Each line containing the string "Transforms" should be copied out of the entries.

*** Begin section ***

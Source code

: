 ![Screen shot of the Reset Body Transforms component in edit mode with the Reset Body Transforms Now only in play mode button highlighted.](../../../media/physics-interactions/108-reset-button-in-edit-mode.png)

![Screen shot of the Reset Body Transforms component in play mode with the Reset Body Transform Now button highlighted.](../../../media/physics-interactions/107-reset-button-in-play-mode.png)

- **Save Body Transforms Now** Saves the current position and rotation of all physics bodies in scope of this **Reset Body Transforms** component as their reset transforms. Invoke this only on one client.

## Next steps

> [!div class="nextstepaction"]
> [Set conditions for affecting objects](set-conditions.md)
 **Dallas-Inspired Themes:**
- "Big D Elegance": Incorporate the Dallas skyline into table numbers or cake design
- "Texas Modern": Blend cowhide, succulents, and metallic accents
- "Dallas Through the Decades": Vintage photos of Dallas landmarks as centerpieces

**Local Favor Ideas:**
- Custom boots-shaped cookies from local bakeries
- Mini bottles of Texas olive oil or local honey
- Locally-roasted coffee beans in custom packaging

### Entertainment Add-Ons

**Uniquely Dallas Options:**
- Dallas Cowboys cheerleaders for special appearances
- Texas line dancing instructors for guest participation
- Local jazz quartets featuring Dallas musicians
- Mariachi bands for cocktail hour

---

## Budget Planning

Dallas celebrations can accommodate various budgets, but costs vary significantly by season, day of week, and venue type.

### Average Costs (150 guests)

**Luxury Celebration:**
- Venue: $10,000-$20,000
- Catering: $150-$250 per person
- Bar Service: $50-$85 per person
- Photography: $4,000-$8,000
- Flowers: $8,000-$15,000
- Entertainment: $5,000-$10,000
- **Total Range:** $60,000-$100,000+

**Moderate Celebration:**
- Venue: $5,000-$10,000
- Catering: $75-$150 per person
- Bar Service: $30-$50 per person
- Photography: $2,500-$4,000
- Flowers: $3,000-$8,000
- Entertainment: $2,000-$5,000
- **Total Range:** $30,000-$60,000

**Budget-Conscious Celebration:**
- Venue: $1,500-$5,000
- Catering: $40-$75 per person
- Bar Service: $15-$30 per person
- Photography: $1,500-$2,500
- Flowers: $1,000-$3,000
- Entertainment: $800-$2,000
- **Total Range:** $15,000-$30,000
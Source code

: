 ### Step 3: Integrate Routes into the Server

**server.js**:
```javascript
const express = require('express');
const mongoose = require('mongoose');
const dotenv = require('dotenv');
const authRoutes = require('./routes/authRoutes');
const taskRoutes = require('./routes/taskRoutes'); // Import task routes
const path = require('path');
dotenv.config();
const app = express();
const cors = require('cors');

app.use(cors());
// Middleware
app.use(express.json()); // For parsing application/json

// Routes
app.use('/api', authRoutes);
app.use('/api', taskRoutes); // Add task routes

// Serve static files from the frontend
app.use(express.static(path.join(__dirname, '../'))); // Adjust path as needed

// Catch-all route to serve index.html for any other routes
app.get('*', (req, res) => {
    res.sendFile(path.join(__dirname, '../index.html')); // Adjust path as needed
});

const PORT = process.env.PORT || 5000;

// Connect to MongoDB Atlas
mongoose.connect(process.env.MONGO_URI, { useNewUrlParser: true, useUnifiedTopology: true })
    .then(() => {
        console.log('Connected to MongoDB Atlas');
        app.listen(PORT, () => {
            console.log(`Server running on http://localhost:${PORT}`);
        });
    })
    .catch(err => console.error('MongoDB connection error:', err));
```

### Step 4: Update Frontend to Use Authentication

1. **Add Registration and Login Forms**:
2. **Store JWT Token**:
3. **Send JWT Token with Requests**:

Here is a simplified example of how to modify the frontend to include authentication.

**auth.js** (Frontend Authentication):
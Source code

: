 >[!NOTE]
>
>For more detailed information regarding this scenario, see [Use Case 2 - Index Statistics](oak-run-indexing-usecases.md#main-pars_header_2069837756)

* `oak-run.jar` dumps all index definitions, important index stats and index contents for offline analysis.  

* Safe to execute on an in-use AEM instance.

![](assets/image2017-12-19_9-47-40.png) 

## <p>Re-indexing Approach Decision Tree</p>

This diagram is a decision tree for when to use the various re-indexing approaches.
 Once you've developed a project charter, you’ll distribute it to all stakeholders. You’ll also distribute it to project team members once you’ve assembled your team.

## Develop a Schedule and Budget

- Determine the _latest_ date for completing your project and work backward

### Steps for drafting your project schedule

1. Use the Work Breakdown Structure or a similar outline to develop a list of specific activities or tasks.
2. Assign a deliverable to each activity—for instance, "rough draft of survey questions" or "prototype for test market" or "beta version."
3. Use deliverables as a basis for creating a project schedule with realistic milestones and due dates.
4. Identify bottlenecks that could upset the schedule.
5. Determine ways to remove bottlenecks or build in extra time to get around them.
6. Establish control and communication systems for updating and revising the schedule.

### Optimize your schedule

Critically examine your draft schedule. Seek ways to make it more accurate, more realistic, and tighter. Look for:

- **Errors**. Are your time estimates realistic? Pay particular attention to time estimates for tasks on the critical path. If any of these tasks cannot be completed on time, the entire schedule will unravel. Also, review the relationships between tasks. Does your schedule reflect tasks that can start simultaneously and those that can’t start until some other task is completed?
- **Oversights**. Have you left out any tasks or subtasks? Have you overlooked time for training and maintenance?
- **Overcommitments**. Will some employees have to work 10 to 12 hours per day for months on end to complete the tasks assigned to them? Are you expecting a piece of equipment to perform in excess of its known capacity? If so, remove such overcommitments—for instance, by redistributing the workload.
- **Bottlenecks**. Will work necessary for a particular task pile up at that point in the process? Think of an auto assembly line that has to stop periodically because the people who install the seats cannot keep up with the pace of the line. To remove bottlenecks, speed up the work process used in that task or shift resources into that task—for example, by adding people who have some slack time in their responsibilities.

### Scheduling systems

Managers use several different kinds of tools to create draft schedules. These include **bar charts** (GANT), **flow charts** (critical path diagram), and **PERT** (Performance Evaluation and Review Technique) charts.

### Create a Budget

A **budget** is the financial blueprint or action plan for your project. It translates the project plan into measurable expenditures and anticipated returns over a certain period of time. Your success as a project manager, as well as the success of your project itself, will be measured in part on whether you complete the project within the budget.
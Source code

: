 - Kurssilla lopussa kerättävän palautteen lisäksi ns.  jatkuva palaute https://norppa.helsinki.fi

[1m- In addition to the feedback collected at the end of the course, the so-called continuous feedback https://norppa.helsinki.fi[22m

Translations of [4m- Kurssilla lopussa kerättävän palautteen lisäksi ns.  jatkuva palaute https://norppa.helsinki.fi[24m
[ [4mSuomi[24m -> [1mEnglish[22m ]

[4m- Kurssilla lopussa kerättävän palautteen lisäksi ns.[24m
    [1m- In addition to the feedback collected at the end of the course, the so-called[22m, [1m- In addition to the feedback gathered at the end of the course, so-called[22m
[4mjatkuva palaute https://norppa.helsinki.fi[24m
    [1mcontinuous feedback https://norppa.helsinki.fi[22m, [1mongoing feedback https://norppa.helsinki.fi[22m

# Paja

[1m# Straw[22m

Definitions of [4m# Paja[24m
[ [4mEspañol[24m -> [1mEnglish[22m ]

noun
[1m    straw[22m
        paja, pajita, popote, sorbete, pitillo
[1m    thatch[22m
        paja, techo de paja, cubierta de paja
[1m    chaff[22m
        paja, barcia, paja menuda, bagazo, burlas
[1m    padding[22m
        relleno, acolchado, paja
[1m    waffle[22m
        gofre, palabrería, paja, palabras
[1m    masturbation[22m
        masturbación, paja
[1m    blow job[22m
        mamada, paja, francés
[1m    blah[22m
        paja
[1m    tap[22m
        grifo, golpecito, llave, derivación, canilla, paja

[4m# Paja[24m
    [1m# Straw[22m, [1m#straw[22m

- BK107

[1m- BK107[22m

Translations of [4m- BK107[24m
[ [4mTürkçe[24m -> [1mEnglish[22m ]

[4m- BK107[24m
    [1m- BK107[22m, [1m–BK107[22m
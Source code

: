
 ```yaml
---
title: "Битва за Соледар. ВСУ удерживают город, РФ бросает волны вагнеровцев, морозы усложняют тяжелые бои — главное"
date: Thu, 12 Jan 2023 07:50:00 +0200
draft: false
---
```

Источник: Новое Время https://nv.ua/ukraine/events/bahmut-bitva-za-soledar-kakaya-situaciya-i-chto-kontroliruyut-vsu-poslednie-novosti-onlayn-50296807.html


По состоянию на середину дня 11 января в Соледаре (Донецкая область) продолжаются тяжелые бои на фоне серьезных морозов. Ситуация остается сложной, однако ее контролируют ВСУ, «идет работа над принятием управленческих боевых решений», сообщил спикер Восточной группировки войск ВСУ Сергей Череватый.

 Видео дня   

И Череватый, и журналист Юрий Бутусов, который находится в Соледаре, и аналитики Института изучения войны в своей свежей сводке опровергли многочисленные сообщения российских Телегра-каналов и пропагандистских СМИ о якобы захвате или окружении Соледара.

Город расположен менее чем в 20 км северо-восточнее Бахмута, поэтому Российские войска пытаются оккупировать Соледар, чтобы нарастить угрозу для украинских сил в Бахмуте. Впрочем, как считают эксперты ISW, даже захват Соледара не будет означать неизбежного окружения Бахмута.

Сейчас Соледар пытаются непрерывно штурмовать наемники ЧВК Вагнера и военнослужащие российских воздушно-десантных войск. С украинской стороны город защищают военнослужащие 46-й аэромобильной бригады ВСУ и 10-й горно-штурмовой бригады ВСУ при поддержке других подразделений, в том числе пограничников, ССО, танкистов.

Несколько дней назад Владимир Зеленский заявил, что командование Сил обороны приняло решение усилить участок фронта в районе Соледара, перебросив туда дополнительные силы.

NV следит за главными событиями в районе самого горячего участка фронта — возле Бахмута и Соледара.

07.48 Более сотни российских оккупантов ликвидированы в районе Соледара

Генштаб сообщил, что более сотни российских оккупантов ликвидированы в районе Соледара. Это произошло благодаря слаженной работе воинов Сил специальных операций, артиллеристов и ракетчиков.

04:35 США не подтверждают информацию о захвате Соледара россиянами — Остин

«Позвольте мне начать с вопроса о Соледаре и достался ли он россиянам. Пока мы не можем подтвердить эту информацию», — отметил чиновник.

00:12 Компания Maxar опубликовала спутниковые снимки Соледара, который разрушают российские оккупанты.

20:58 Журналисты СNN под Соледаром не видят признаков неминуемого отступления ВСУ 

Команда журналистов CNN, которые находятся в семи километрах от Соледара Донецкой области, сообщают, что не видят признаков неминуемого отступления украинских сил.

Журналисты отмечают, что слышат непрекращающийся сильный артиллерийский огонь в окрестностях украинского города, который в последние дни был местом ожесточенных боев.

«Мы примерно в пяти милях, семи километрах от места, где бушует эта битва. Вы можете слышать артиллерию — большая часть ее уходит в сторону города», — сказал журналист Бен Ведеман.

*** End section ***

■ Task output
: ![Screen shot of the Reset Body Transforms component in edit mode with the Reset Body Transforms Now only in play mode button highlighted.](../../../media/physics-interactions/108-reset-button-in-edit-mode.png)
![Screen shot of the Reset Body Transforms component in play mode with the Reset Body Transform Now button highlighted.](../../../media/physics-interactions/107-reset-button-in-play-mode.png)
- **Save Body Transforms Now** Saves the current position and rotation of all physics bodies in scope of this **Reset Body Transforms** component as their reset transforms. Invoke this only on one client.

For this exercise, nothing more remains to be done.